Here’s the thing about the Hillary Clinton e-mail story: Clinton flagrantly broke a rule. And if there’s one thing we know for sure about Hillary Clinton, it’s that she is an absolute stickler for the rules.
This is, except in her own case.
Let me take you back, if I may, to the Michigan presidential primary of 2008. The state scheduled its vote for January 15—three weeks earlier than Democratic Party rules allowed. As punishment, the Democratic National Committee stripped Michigan of its delegates to the Democratic Convention, rendering its primary meaningless and leading most candidates—including Barack Obama, John Edwards and Joe Biden—to remove their names from the ballot. However, Clinton opted to remain on the ballot and, having no opponents, won the primary.
Smash cut to May 31, when party leaders held a meeting and decided to seat Michigan’s delegates after all, because, well—forgive and forget, right?
This meant, of course, that the DNC was retroactively changing the rules—to the benefit of Clinton and to the detriment of everyone else. Obama, Edwards and Biden had withdrawn from Michigan on the understanding that the primary wouldn’t count and therefore wasn’t worth contesting. Had they known the DNC would change its mind after the fact, they obviously would have campaigned differently.
Meanwhile, Clinton suddenly won a whole batch of free delegates for no reason except that she deliberately violated the spirit of DNC rules by staying on the Michigan ballot while the rest of her party turned its back. When asked how, under these circumstances, the Michigan primary could possibly be considered fair, Clinton responded, “We all had a choice as to whether or not to participate in what was going to be a primary, and most people took their name off the ballot but I didn’t.”
You see, this is how Hillary Clinton thinks. Following protocol is all well and good, but if there is any way around the rules—namely, one that can guarantee a leg up on the competition—you’d be foolhardy not to try it. It’s a principle that any professional athlete would be well-acquainted with.
Which brings us back to the present, and this silly business about her e-mails.

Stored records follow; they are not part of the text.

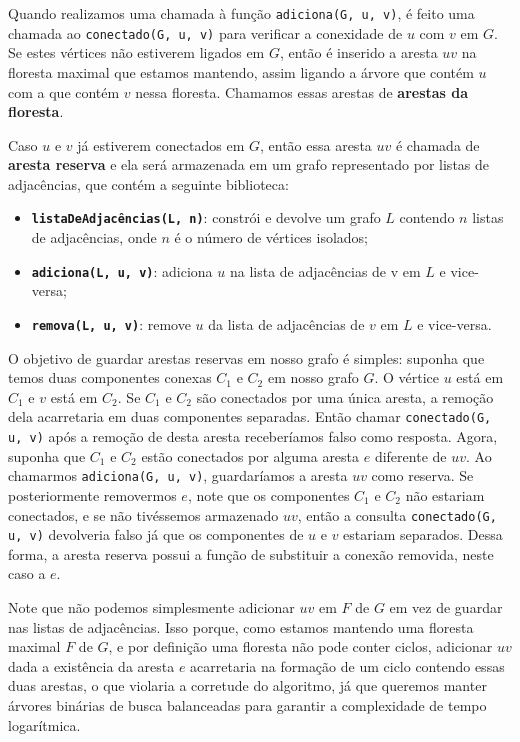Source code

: Quando realizamos uma chamada à função \texttt{adiciona(G, u, v)}, é feito uma chamada ao \texttt{conectado(G, u, v)} para verificar a conexidade de $u$ com $v$ em $G$. Se estes vértices não estiverem ligados em $G$, então é inserido a aresta $uv$ na floresta maximal que estamos mantendo, assim ligando a árvore que contém $u$ com a que contém $v$ nessa floresta. Chamamos essas arestas de \textbf{arestas da floresta}.

Caso $u$ e $v$ já estiverem conectados em $G$, então essa aresta $uv$ é chamada de \textbf{aresta reserva} e ela será armazenada em um grafo representado por listas de adjacências, que contém a seguinte biblioteca:

\begin{itemize}
    \item \texttt{\textbf{listaDeAdjacências(L, n)}}: constrói e devolve um grafo $L$ contendo $n$ listas de adjacências, onde $n$ é o número de vértices isolados;
    \item \texttt{\textbf{adiciona(L, u, v)}}: adiciona $u$ na lista de adjacências de v em $L$ e vice-versa;
    \item \texttt{\textbf{remova(L, u, v)}}: remove $u$ da lista de adjacências de $v$ em $L$ e vice-versa.
\end{itemize} 

O objetivo de guardar arestas reservas em nosso grafo é simples: suponha que temos duas componentes conexas $C_1$ e $C_2$ em nosso grafo $G$. O vértice $u$ está em $C_1$ e $v$ está em $C_2$. Se $C_1$ e $C_2$ são conectados por uma única aresta, a remoção dela acarretaria em duas componentes separadas. Então chamar \texttt{conectado(G, u, v)} após a remoção de desta aresta receberíamos falso como resposta. Agora, suponha que $C_1$ e $C_2$ estão conectados por alguma aresta $e$ diferente de $uv$. Ao chamarmos \texttt{adiciona(G, u, v)}, guardaríamos a aresta $uv$ como reserva. Se posteriormente removermos $e$, note que os componentes $C_1$ e $C_2$ não estariam conectados, e se não tivéssemos armazenado $uv$, então a consulta \texttt{conectado(G, u, v)} devolveria falso já que os componentes de $u$ e $v$ estariam separados. Dessa forma, a aresta reserva possui a função de substituir a conexão removida, neste caso a $e$.

Note que não podemos simplesmente adicionar $uv$ em $F$ de $G$ em vez de guardar nas listas de adjacências. Isso porque, como estamos mantendo uma floresta maximal $F$ de $G$, e por definição uma floresta não pode conter ciclos, adicionar $uv$ dada a existência da aresta $e$ acarretaria na formação de um ciclo contendo essas duas arestas, o que violaria a corretude do algoritmo, já que queremos manter árvores binárias de busca balanceadas para garantir a complexidade de tempo logarítmica.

As it turns out, for the entire time that Clinton was America’s secretary of state—and unlike every other secretary of state—she conducted all e-mail correspondence through a personal account, rather than an official government server. What is more, none of those thousands of messages was copy-and-pasted into the official record at the time they were sent.
The reason this is a problem is that—at the risk of sounding like a total prude—the latter of those things was, and is, against the rules.
In point of fact, there is such a thing as the Federal Records Act, which since 2009 has said, “Agencies that allow employees to send and receive official electronic mail messages using a system not operated by the agency must ensure that federal records sent or received on such systems are preserved in the appropriate agency recordkeeping system.”
We know that Clinton’s State Department did no such thing while Clinton was there, because when this issue was belatedly brought to the department’s attention and made public in recent days, Clinton’s aides suddenly went into overdrive to sift through some four years’ worth of files.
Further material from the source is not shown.